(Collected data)
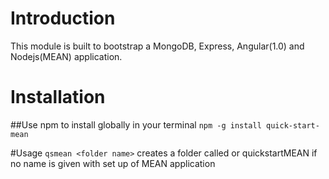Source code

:# Introduction
This module is built to bootstrap a MongoDB, Express, Angular(1.0) and Nodejs(MEAN) application.

# Installation
##Use npm to install globally in your terminal
`npm -g install quick-start-mean`

#Usage
`qsmean <folder name>`
creates a folder called <folder name> or quickstartMEAN if no name is given with set up of MEAN application
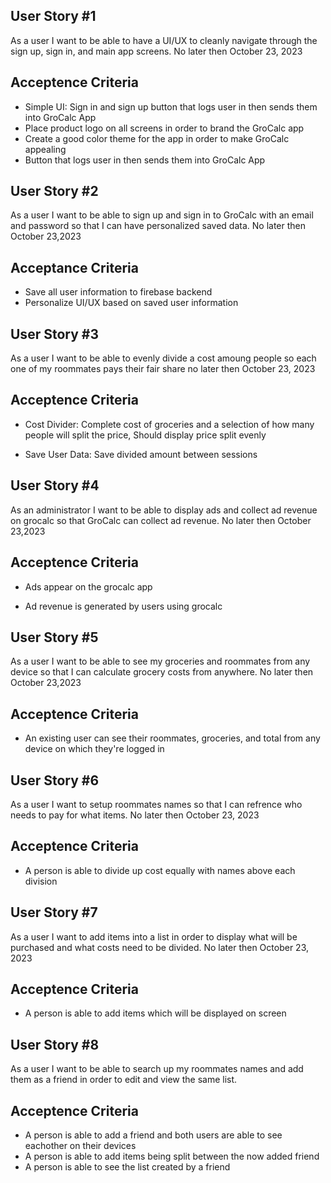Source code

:## User Story #1
As a user I want to be able to have a UI/UX to cleanly navigate through the sign up, sign in, and main app screens. No later then October 23, 2023

## Acceptence Criteria
* Simple UI: Sign in and sign up button that logs user in then sends them into GroCalc App
* Place product logo on all screens in order to brand the GroCalc app
* Create a good color theme for the app in order to make GroCalc appealing
* Button that logs user in then sends them into GroCalc App

## User Story #2
As a user I want to be able to sign up and sign in to GroCalc with an email and password so that I can have personalized saved data. No later then October 23,2023

## Acceptance Criteria
* Save all user information to firebase backend
* Personalize UI/UX based on saved user information

## User Story #3
As a user I want to be able to evenly divide a cost amoung people so each one of my roommates pays their fair share no later then October 23, 2023

## Acceptence Criteria
- Cost Divider: Complete cost of groceries and a selection of how many people will split the price, Should display price split evenly
* Save User Data: Save divided amount between sessions

## User Story #4
As an administrator I want to be able to display ads and collect ad revenue on grocalc so that GroCalc can collect ad revenue. No later then October 23,2023

## Acceptence Criteria
- Ads appear on the grocalc app
* Ad revenue is generated by users using grocalc 

## User Story #5
As a user I want to be able to see my groceries and roommates from any device so that I can calculate grocery costs from anywhere. No later then October 23,2023

## Acceptence Criteria
- An existing user can see their roommates, groceries, and total from any device on which they're logged in

## User Story #6
As a user I want to setup roommates names so that I can refrence who needs to pay for what items. No later then October 23, 2023

## Acceptence Criteria
- A person is able to divide up cost equally with names above each division

## User Story #7
As a user I want to add items into a list in order to display what will be purchased and what costs need to be divided. No later then October 23, 2023

## Acceptence Criteria
- A person is able to add items which will be displayed on screen

## User Story #8
As a user I want to be able to search up my roommates names and add them as a friend in order to edit and view the same list.

## Acceptence Criteria
- A person is able to add a friend and both users are able to see eachother on their devices
- A person is able to add items being split between the now added friend
- A person is able to see the list created by a friend
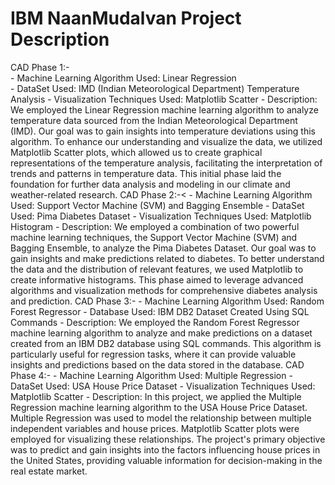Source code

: # IBM NaanMudalvan Project Description
CAD Phase 1:-<br>
    - Machine Learning Algorithm Used: Linear Regression<br>
    - DataSet Used: IMD (Indian Meteorological Department) Temperature Analysis
    - Visualization Techniques Used: Matplotlib Scatter
    - Description: We employed the Linear Regression machine learning algorithm to analyze temperature data sourced from the Indian Meteorological Department (IMD). Our goal was to gain insights into temperature deviations using this algorithm. To enhance our understanding and visualize the data, we utilized Matplotlib Scatter plots, which allowed us to create graphical representations of the temperature analysis, facilitating the interpretation of trends and patterns in temperature data. This initial phase laid the foundation for further data analysis and modeling in our climate and weather-related research.
CAD Phase 2:-<
    - Machine Learning Algorithm Used: Support Vector Machine (SVM) and Bagging Ensemble
    - DataSet Used: Pima Diabetes Dataset
    - Visualization Techniques Used: Matplotlib Histogram
    - Description: We employed a combination of two powerful machine learning techniques, the Support Vector Machine (SVM) and Bagging Ensemble, to analyze the Pima Diabetes Dataset. Our goal was to gain insights and make predictions related to diabetes. To better understand the data and the distribution of relevant features, we used Matplotlib to create informative histograms. This phase aimed to leverage advanced algorithms and visualization methods for comprehensive diabetes analysis and prediction.
CAD Phase 3:-
    - Machine Learning Algorithm Used: Random Forest Regressor
    - Database Used: IBM DB2 Dataset Created Using SQL Commands
    - Description: We employed the Random Forest Regressor machine learning algorithm to analyze and make predictions on a dataset created from an IBM DB2 database using SQL commands. This algorithm is particularly useful for regression tasks, where it can provide valuable insights and predictions based on the data stored in the database.
CAD Phase 4:-
    - Machine Learning Algorithm Used: Multiple Regression
    - DataSet Used: USA House Price Dataset
    - Visualization Techniques Used: Matplotlib Scatter
    - Description: In this project, we applied the Multiple Regression machine learning algorithm to the USA House Price Dataset. Multiple Regression was used to model the relationship between multiple independent variables and house prices. Matplotlib Scatter plots were employed for visualizing these relationships. The project's primary objective was to predict and gain insights into the factors influencing house prices in the United States, providing valuable information for decision-making in the real estate market.
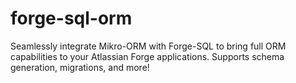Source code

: # forge-sql-orm
Seamlessly integrate Mikro-ORM with Forge-SQL to bring full ORM capabilities to your Atlassian Forge applications. Supports schema generation, migrations, and more!
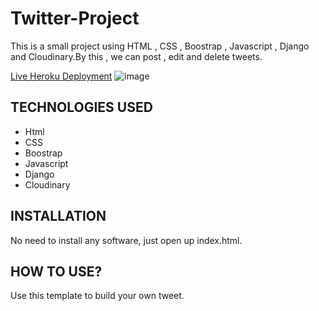 # Twitter-Project

This is a small project using HTML , CSS , Boostrap , Javascript , Django and Cloudinary.By this , we can post , edit and delete tweets.

[Live Heroku Deployment](https://twitter-sana-clone.herokuapp.com/)
![image](https://user-images.githubusercontent.com/75503213/114295617-31045100-9a5b-11eb-8605-a9e68fc0b174.png)

## TECHNOLOGIES USED

* Html
* CSS
* Boostrap
* Javascript
* Django
* Cloudinary   

## INSTALLATION

No need to install any software, just open up index.html.

## HOW TO USE?

Use this template to build your own tweet.



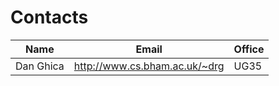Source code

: Contacts
========
| Name | Email | Office |
| ---- | ----- | ------ |
| Dan Ghica | http://www.cs.bham.ac.uk/~drg | UG35 |
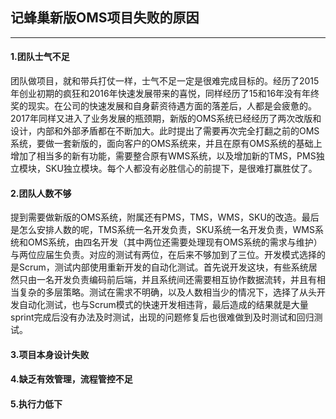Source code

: ## 记蜂巢新版OMS项目失败的原因

------------

#### 1.团队士气不足
  团队做项目，就和带兵打仗一样，士气不足一定是很难完成目标的。经历了2015年创业初期的疯狂和2016年快速发展带来的喜悦，同样经历了15和16年没有年终奖的现实。在公司的快速发展和自身薪资待遇方面的落差后，人都是会疲惫的。2017年同样又进入了业务发展的瓶颈期，新版的OMS系统已经经历了两次改版和设计，内部和外部矛盾都在不断加大。此时提出了需要再次完全打翻之前的OMS系统，要做一套新版的，面向客户的OMS系统来，并且在原有OMS系统的基础上增加了相当多的新有功能，需要整合原有WMS系统，以及增加新的TMS，PMS独立模块，SKU独立模块。每个人都没有必胜信心的前提下，是很难打赢胜仗了。
  
#### 2.团队人数不够
  提到需要做新版的OMS系统，附属还有PMS，TMS，WMS，SKU的改造。最后是怎么安排人数的呢，TMS系统一名开发负责，SKU系统一名开发负责，WMS系统和OMS系统，由四名开发（其中两位还需要处理现有OMS系统的需求与维护）与两位应届生负责。对应的测试有两位，在后来不够加到了三位。开发模式选择的是Scrum，测试内部使用重新开发的自动化测试。首先说开发这块，有些系统居然只由一名开发负责编码前后端，并且系统间还需要相互协作数据流转，并且有相当复杂的多层策略。测试在需求不明确，以及人数相当少的情况下，选择了从头开发自动化测试，也与Scrum模式的快速开发相违背，最后造成的结果就是大量sprint完成后没有办法及时测试，出现的问题修复后也很难做到及时测试和回归测试。
#### 3.项目本身设计失败
#### 4.缺乏有效管理，流程管控不足
#### 5.执行力低下
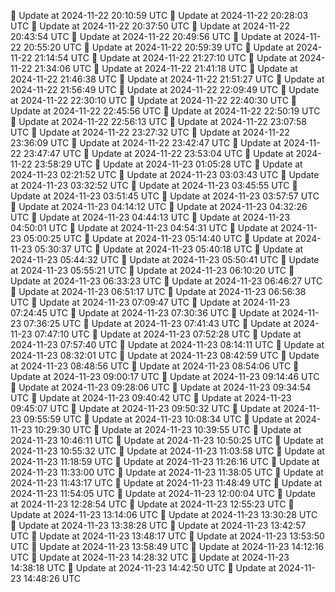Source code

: 🔄 Update at 2024-11-22 20:10:59 UTC
🔄 Update at 2024-11-22 20:28:03 UTC
🔄 Update at 2024-11-22 20:37:50 UTC
🔄 Update at 2024-11-22 20:43:54 UTC
🔄 Update at 2024-11-22 20:49:56 UTC
🔄 Update at 2024-11-22 20:55:20 UTC
🔄 Update at 2024-11-22 20:59:39 UTC
🔄 Update at 2024-11-22 21:14:54 UTC
🔄 Update at 2024-11-22 21:27:10 UTC
🔄 Update at 2024-11-22 21:34:06 UTC
🔄 Update at 2024-11-22 21:41:18 UTC
🔄 Update at 2024-11-22 21:46:38 UTC
🔄 Update at 2024-11-22 21:51:27 UTC
🔄 Update at 2024-11-22 21:56:49 UTC
🔄 Update at 2024-11-22 22:09:49 UTC
🔄 Update at 2024-11-22 22:30:10 UTC
🔄 Update at 2024-11-22 22:40:30 UTC
🔄 Update at 2024-11-22 22:45:56 UTC
🔄 Update at 2024-11-22 22:50:19 UTC
🔄 Update at 2024-11-22 22:56:13 UTC
🔄 Update at 2024-11-22 23:07:58 UTC
🔄 Update at 2024-11-22 23:27:32 UTC
🔄 Update at 2024-11-22 23:36:09 UTC
🔄 Update at 2024-11-22 23:42:47 UTC
🔄 Update at 2024-11-22 23:47:47 UTC
🔄 Update at 2024-11-22 23:53:04 UTC
🔄 Update at 2024-11-22 23:58:29 UTC
🔄 Update at 2024-11-23 01:05:28 UTC
🔄 Update at 2024-11-23 02:21:52 UTC
🔄 Update at 2024-11-23 03:03:43 UTC
🔄 Update at 2024-11-23 03:32:52 UTC
🔄 Update at 2024-11-23 03:45:55 UTC
🔄 Update at 2024-11-23 03:51:45 UTC
🔄 Update at 2024-11-23 03:57:57 UTC
🔄 Update at 2024-11-23 04:14:12 UTC
🔄 Update at 2024-11-23 04:32:26 UTC
🔄 Update at 2024-11-23 04:44:13 UTC
🔄 Update at 2024-11-23 04:50:01 UTC
🔄 Update at 2024-11-23 04:54:31 UTC
🔄 Update at 2024-11-23 05:00:25 UTC
🔄 Update at 2024-11-23 05:14:40 UTC
🔄 Update at 2024-11-23 05:30:37 UTC
🔄 Update at 2024-11-23 05:40:18 UTC
🔄 Update at 2024-11-23 05:44:32 UTC
🔄 Update at 2024-11-23 05:50:41 UTC
🔄 Update at 2024-11-23 05:55:21 UTC
🔄 Update at 2024-11-23 06:10:20 UTC
🔄 Update at 2024-11-23 06:33:23 UTC
🔄 Update at 2024-11-23 06:46:27 UTC
🔄 Update at 2024-11-23 06:51:17 UTC
🔄 Update at 2024-11-23 06:56:38 UTC
🔄 Update at 2024-11-23 07:09:47 UTC
🔄 Update at 2024-11-23 07:24:45 UTC
🔄 Update at 2024-11-23 07:30:36 UTC
🔄 Update at 2024-11-23 07:36:25 UTC
🔄 Update at 2024-11-23 07:41:43 UTC
🔄 Update at 2024-11-23 07:47:10 UTC
🔄 Update at 2024-11-23 07:52:28 UTC
🔄 Update at 2024-11-23 07:57:40 UTC
🔄 Update at 2024-11-23 08:14:11 UTC
🔄 Update at 2024-11-23 08:32:01 UTC
🔄 Update at 2024-11-23 08:42:59 UTC
🔄 Update at 2024-11-23 08:48:56 UTC
🔄 Update at 2024-11-23 08:54:06 UTC
🔄 Update at 2024-11-23 09:00:17 UTC
🔄 Update at 2024-11-23 09:14:46 UTC
🔄 Update at 2024-11-23 09:28:06 UTC
🔄 Update at 2024-11-23 09:34:54 UTC
🔄 Update at 2024-11-23 09:40:42 UTC
🔄 Update at 2024-11-23 09:45:07 UTC
🔄 Update at 2024-11-23 09:50:32 UTC
🔄 Update at 2024-11-23 09:55:59 UTC
🔄 Update at 2024-11-23 10:08:34 UTC
🔄 Update at 2024-11-23 10:29:30 UTC
🔄 Update at 2024-11-23 10:39:55 UTC
🔄 Update at 2024-11-23 10:46:11 UTC
🔄 Update at 2024-11-23 10:50:25 UTC
🔄 Update at 2024-11-23 10:55:32 UTC
🔄 Update at 2024-11-23 11:03:58 UTC
🔄 Update at 2024-11-23 11:18:59 UTC
🔄 Update at 2024-11-23 11:26:16 UTC
🔄 Update at 2024-11-23 11:33:00 UTC
🔄 Update at 2024-11-23 11:38:05 UTC
🔄 Update at 2024-11-23 11:43:17 UTC
🔄 Update at 2024-11-23 11:48:49 UTC
🔄 Update at 2024-11-23 11:54:05 UTC
🔄 Update at 2024-11-23 12:00:04 UTC
🔄 Update at 2024-11-23 12:28:54 UTC
🔄 Update at 2024-11-23 12:55:23 UTC
🔄 Update at 2024-11-23 13:14:06 UTC
🔄 Update at 2024-11-23 13:30:28 UTC
🔄 Update at 2024-11-23 13:38:28 UTC
🔄 Update at 2024-11-23 13:42:57 UTC
🔄 Update at 2024-11-23 13:48:17 UTC
🔄 Update at 2024-11-23 13:53:50 UTC
🔄 Update at 2024-11-23 13:58:49 UTC
🔄 Update at 2024-11-23 14:12:16 UTC
🔄 Update at 2024-11-23 14:28:32 UTC
🔄 Update at 2024-11-23 14:38:18 UTC
🔄 Update at 2024-11-23 14:42:50 UTC
🔄 Update at 2024-11-23 14:48:26 UTC
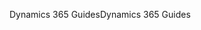 <span data-ttu-id="94d9c-101">Dynamics 365 Guides</span><span class="sxs-lookup"><span data-stu-id="94d9c-101">Dynamics 365 Guides</span></span>
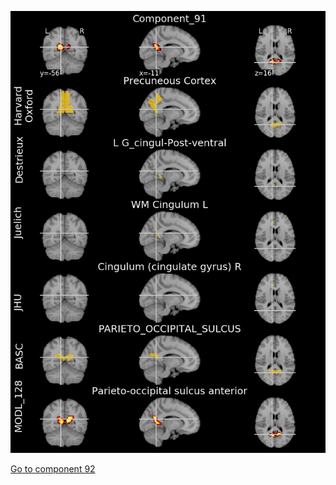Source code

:


![91](preliminary/91.jpg "Component 91")

[Go to component 92](https://parietal-inria.github.io/MODL_atlas/512/92 "Component 92")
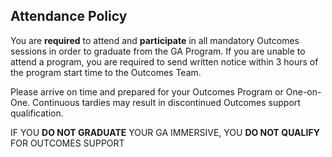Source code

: ## Attendance Policy

You are **required** to attend and **participate** in all mandatory Outcomes sessions in order to graduate from the GA Program. If you are unable to attend a program, you are required to send written notice within 3 hours of the program start time to the Outcomes Team.   

Please arrive on time and prepared for your Outcomes Program or One-on-One. Continuous tardies may result in discontinued Outcomes support qualification. 

IF YOU **DO NOT GRADUATE** YOUR GA IMMERSIVE, YOU **DO NOT QUALIFY** FOR OUTCOMES SUPPORT

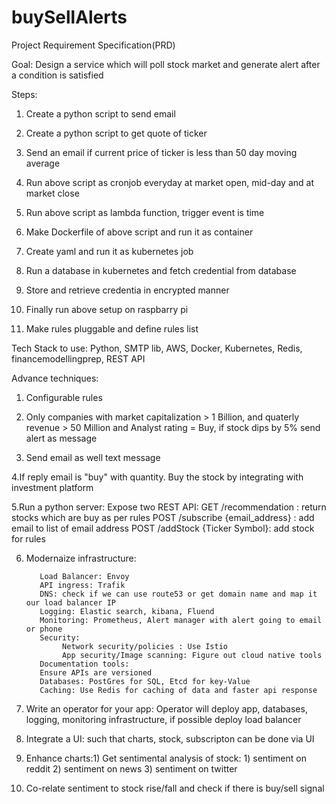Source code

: # buySellAlerts
Project Requirement Specification(PRD)

Goal: Design a service which will poll stock market and generate alert after a condition is satisfied

Steps:

1. Create a python script to send email

2. Create a python script to get quote of ticker

3. Send an email if current price of ticker is less than 50 day moving average

4. Run above script as cronjob everyday at market open, mid-day and at market close

5. Run above script as lambda function, trigger event is time

6. Make Dockerfile of above script and run it as container

7. Create yaml and run it as kubernetes job

8. Run a database in kubernetes and fetch credential from database

9. Store and retrieve credentia in encrypted manner

10. Finally run above setup on raspbarry pi

11. Make rules pluggable and define rules list


Tech Stack to use: Python, SMTP lib, AWS, Docker, Kubernetes, Redis, financemodellingprep, REST API

Advance techniques:

1. Configurable rules

2. Only companies with market capitalization > 1 Billion, and quaterly revenue > 50 Million and Analyst rating = Buy, if stock dips by 5% send alert as message

3. Send email as well text message

4.If reply email is "buy" with quantity. Buy the stock by integrating with investment platform

5.Run a python server: Expose two REST API: GET /recommendation : return stocks which are buy as per rules
                                            POST /subscribe {email_address} : add email to list of email address
                                            POST /addStock {Ticker Symbol}: add stock for rules
                                            
6. Modernaize infrastructure:           

          Load Balancer: Envoy
          API ingress: Trafik
          DNS: check if we can use route53 or get domain name and map it our load balancer IP
          Logging: Elastic search, kibana, Fluend
          Monitoring: Prometheus, Alert manager with alert going to email or phone
          Security:   
               Network security/policies : Use Istio
               App security/Image scanning: Figure out cloud native tools
          Documentation tools:
          Ensure APIs are versioned
          Databases: PostGres for SQL, Etcd for key-Value
          Caching: Use Redis for caching of data and faster api response
          
 7. Write an operator for your app: 
          Operator will deploy app, databases, logging, monitoring infrastructure, if possible deploy load balancer
          
 8. Integrate a UI: such that charts, stock, subscripton can be done via UI
 9. Enhance charts:1) Get sentimental analysis of stock: 1) sentiment on reddit 2) sentiment on news 3) sentiment on twitter
 10. Co-relate sentiment to stock rise/fall and check if there is buy/sell signal
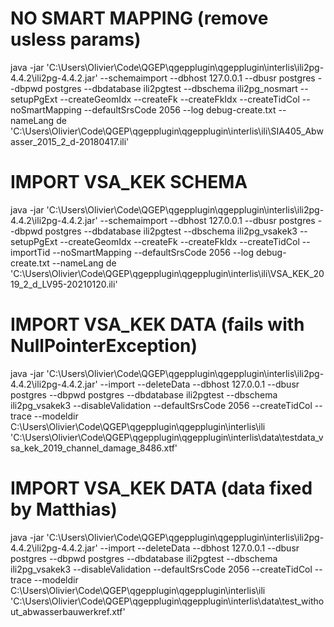 # NO SMART MAPPING (remove usless params)
java -jar 'C:\Users\Olivier\Code\QGEP\qgepplugin\qgepplugin\interlis\ili2pg-4.4.2\ili2pg-4.4.2.jar' --schemaimport --dbhost 127.0.0.1 --dbusr postgres --dbpwd postgres --dbdatabase ili2pgtest --dbschema ili2pg_nosmart --setupPgExt --createGeomIdx --createFk --createFkIdx --createTidCol --noSmartMapping --defaultSrsCode 2056 --log debug-create.txt --nameLang de 'C:\Users\Olivier\Code\QGEP\qgepplugin\qgepplugin\interlis\ili\SIA405_Abwasser_2015_2_d-20180417.ili'

# IMPORT VSA_KEK SCHEMA
java -jar 'C:\Users\Olivier\Code\QGEP\qgepplugin\qgepplugin\interlis\ili2pg-4.4.2\ili2pg-4.4.2.jar' --schemaimport --dbhost 127.0.0.1 --dbusr postgres --dbpwd postgres --dbdatabase ili2pgtest --dbschema ili2pg_vsakek3 --setupPgExt --createGeomIdx --createFk --createFkIdx --createTidCol --importTid --noSmartMapping --defaultSrsCode 2056 --log debug-create.txt --nameLang de 'C:\Users\Olivier\Code\QGEP\qgepplugin\qgepplugin\interlis\ili\VSA_KEK_2019_2_d_LV95-20210120.ili'

# IMPORT VSA_KEK DATA (fails with NullPointerException)
java -jar 'C:\Users\Olivier\Code\QGEP\qgepplugin\qgepplugin\interlis\ili2pg-4.4.2\ili2pg-4.4.2.jar' --import --deleteData --dbhost 127.0.0.1 --dbusr postgres --dbpwd postgres --dbdatabase ili2pgtest --dbschema ili2pg_vsakek3 --disableValidation --defaultSrsCode 2056 --createTidCol --trace --modeldir C:\Users\Olivier\Code\QGEP\qgepplugin\qgepplugin\interlis\ili 'C:\Users\Olivier\Code\QGEP\qgepplugin\qgepplugin\interlis\data\testdata_vsa_kek_2019_channel_damage_8486.xtf'

# IMPORT VSA_KEK DATA (data fixed by Matthias)
java -jar 'C:\Users\Olivier\Code\QGEP\qgepplugin\qgepplugin\interlis\ili2pg-4.4.2\ili2pg-4.4.2.jar' --import --deleteData --dbhost 127.0.0.1 --dbusr postgres --dbpwd postgres --dbdatabase ili2pgtest --dbschema ili2pg_vsakek3 --disableValidation --defaultSrsCode 2056 --createTidCol --trace --modeldir C:\Users\Olivier\Code\QGEP\qgepplugin\qgepplugin\interlis\ili 'C:\Users\Olivier\Code\QGEP\qgepplugin\qgepplugin\interlis\data\test_without_abwasserbauwerkref.xtf'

__Task description__. The word "tools" may appear in several lines of the data; copy every line where it does.

__The completed task__.
               App security/Image scanning: Figure out cloud native tools
          Documentation tools:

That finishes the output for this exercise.